My thanks also to Türkiye for being such a strong advocate for zero waste.
This assembly is looking at ways to slow the triple planetary crisis: the crisis of climate change, the crisis of nature and biodiversity loss, and the crisis of pollution and waste. This triple crisis is in effect one single crisis, a message writ large in the huge amounts of waste our economies generate.
This report shows that the direct cost of waste management was US$252 billion in 2020, which rises to US$361 billion when externalities are included. These externalities include the costs of pollution, resulting in poor health and greenhouse gas emissions from waste. Unless we take urgent action, total annual costs could almost double as waste generation rises.
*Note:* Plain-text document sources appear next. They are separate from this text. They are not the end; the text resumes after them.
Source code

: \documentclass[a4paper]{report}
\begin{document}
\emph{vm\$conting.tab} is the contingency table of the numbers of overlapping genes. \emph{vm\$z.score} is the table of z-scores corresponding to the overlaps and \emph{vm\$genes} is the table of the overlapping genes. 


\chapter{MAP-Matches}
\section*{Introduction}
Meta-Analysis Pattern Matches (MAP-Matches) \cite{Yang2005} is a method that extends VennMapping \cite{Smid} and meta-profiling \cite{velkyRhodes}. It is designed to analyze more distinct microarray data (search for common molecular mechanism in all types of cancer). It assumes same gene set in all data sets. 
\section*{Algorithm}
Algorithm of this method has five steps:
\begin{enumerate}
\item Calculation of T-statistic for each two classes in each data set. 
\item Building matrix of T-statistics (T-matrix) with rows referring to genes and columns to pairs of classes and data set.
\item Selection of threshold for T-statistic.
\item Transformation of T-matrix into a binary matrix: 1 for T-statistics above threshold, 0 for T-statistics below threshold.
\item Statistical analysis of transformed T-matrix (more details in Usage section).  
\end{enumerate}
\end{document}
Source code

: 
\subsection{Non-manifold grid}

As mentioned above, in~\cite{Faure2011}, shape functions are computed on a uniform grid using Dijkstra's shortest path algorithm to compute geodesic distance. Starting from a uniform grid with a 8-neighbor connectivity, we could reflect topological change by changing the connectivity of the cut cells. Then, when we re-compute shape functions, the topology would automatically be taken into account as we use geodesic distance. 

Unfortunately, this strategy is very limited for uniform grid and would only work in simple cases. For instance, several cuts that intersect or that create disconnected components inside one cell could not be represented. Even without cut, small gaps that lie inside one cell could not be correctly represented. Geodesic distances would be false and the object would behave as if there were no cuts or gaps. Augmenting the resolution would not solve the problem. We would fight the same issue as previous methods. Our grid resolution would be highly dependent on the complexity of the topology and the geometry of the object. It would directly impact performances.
However, we can’t keep coming at the waste problem by trying to manage what we throw away. Open burning of waste is a disaster. Dumpsites are a disaster. Recycling can’t cope with the sheer volume of waste. To realize the vision of a zero-waste society, we need to redefine what waste is. A lot of what we throw away is a valuable resource, so we must start rethinking the design and delivery of products and services to keep resources in the economy.
The issue of plastic waste is a key example. Only 9 percent of plastic waste is recycled, 17 per cent is incinerated, 22 percent is left uncollected, and 46 percent is dumped in landfills. And, of course, millions of tonnes of plastic end up in the oceans. The solution isn’t waste management alone – but it is an important dimension on a continent like Africa that largely does not have solid waste management infrastructure. The world needs to eliminate single-use and unnecessary plastics. Redesign products. Redesign packaging to use no or less plastics. Redesign systems for reuse, refill and, yes, recycling. It is for this reason that the UN Environment Assembly, two years ago, kick-started negotiations on an instrument on plastic pollution, which should finish this year.
The same approach applies to the minerals and metals we need for the energy transition. Products need to be designed for repair, remanufacturing, recovery – often referenced as urban mining - and recycling to keep minerals and metals in the economy instead of gouging them from the Earth and throwing them away. Right now, up to seven per cent of the world’s gold may be in e-waste. That is senseless.
So, we need to start thinking of rubbish as a resource, shift to zero-waste practices and ensure a just transition for informal workers such as waste pickers and gender and socio-economic disparities in those communities.
If we can build this mindset and put it into practice, we won’t only slow the triple planetary crisis. We will yield an annual net gain of US$108.5 billion over the current cost of waste management. If that isn’t the ultimate manifestation of the old saying “waste not, want not”, I don’t know what is.